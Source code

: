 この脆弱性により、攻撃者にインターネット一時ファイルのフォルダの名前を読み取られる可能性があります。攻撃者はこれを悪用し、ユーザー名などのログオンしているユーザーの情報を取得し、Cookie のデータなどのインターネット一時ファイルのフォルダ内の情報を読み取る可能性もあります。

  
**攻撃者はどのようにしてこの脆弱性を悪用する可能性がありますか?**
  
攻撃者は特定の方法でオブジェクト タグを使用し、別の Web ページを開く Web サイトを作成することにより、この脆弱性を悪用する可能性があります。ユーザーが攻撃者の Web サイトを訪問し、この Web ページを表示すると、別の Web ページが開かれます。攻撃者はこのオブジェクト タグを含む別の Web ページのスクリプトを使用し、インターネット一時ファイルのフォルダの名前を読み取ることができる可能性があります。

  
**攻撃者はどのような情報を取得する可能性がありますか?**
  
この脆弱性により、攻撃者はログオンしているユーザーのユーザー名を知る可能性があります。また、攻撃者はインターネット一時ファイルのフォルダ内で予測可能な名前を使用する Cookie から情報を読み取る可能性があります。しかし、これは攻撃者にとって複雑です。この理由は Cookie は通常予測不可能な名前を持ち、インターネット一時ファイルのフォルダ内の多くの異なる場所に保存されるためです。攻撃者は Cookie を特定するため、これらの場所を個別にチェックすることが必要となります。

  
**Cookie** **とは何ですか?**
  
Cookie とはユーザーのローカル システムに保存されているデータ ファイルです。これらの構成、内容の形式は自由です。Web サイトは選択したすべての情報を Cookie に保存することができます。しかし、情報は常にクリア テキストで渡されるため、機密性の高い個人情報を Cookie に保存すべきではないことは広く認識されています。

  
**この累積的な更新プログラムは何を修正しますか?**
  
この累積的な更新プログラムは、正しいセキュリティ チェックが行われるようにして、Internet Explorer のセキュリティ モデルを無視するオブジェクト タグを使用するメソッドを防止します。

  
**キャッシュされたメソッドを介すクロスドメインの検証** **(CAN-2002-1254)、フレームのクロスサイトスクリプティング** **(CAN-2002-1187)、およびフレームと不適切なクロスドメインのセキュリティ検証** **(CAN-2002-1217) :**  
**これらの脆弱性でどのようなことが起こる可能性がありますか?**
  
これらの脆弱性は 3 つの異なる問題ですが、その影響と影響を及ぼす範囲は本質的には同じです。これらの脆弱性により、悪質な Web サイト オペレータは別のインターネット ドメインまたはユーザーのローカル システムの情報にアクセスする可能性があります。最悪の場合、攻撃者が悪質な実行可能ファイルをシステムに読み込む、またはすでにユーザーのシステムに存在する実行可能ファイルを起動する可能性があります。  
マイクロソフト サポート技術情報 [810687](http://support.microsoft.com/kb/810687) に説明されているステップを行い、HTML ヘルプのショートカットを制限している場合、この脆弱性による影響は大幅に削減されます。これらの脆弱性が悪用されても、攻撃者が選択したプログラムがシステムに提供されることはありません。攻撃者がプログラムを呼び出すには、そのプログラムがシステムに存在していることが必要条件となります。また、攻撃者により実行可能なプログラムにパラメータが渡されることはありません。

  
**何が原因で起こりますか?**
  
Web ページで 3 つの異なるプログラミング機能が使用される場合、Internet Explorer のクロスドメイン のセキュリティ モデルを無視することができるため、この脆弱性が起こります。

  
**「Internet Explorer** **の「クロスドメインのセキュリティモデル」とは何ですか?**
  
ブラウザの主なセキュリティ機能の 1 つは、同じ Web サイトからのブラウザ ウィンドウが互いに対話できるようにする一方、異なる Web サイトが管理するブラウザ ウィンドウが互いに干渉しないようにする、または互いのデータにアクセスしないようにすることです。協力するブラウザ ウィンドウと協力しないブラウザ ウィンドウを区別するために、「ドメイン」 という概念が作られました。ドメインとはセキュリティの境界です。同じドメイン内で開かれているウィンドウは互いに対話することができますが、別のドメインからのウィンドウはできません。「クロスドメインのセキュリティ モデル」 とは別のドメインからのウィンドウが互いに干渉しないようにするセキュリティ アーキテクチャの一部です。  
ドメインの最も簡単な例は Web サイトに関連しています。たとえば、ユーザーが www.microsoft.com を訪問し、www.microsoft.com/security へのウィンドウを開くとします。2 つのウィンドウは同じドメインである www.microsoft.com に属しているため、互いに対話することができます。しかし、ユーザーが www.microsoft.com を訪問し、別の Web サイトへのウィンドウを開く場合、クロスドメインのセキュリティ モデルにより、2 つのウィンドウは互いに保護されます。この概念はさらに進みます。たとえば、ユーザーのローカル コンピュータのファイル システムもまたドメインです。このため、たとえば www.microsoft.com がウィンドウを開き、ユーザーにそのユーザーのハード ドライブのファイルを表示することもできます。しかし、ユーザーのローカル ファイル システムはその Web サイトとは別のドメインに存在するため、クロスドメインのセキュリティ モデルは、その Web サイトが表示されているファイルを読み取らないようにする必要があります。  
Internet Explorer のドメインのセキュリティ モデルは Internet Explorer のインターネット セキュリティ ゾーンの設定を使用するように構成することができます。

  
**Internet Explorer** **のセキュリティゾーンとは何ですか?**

» **Assigned task**
Copy down every line of the material above that includes the string "モデルは".

» **Exercise answer**
ドメインの最も簡単な例は Web サイトに関連しています。たとえば、ユーザーが www.microsoft.com を訪問し、www.microsoft.com/security へのウィンドウを開くとします。2 つのウィンドウは同じドメインである www.microsoft.com に属しているため、互いに対話することができます。しかし、ユーザーが www.microsoft.com を訪問し、別の Web サイトへのウィンドウを開く場合、クロスドメインのセキュリティ モデルにより、2 つのウィンドウは互いに保護されます。この概念はさらに進みます。たとえば、ユーザーのローカル コンピュータのファイル システムもまたドメインです。このため、たとえば www.microsoft.com がウィンドウを開き、ユーザーにそのユーザーのハード ドライブのファイルを表示することもできます。しかし、ユーザーのローカル ファイル システムはその Web サイトとは別のドメインに存在するため、クロスドメインのセキュリティ モデルは、その Web サイトが表示されているファイルを読み取らないようにする必要があります。  
Internet Explorer のドメインのセキュリティ モデルは Internet Explorer のインターネット セキュリティ ゾーンの設定を使用するように構成することができます。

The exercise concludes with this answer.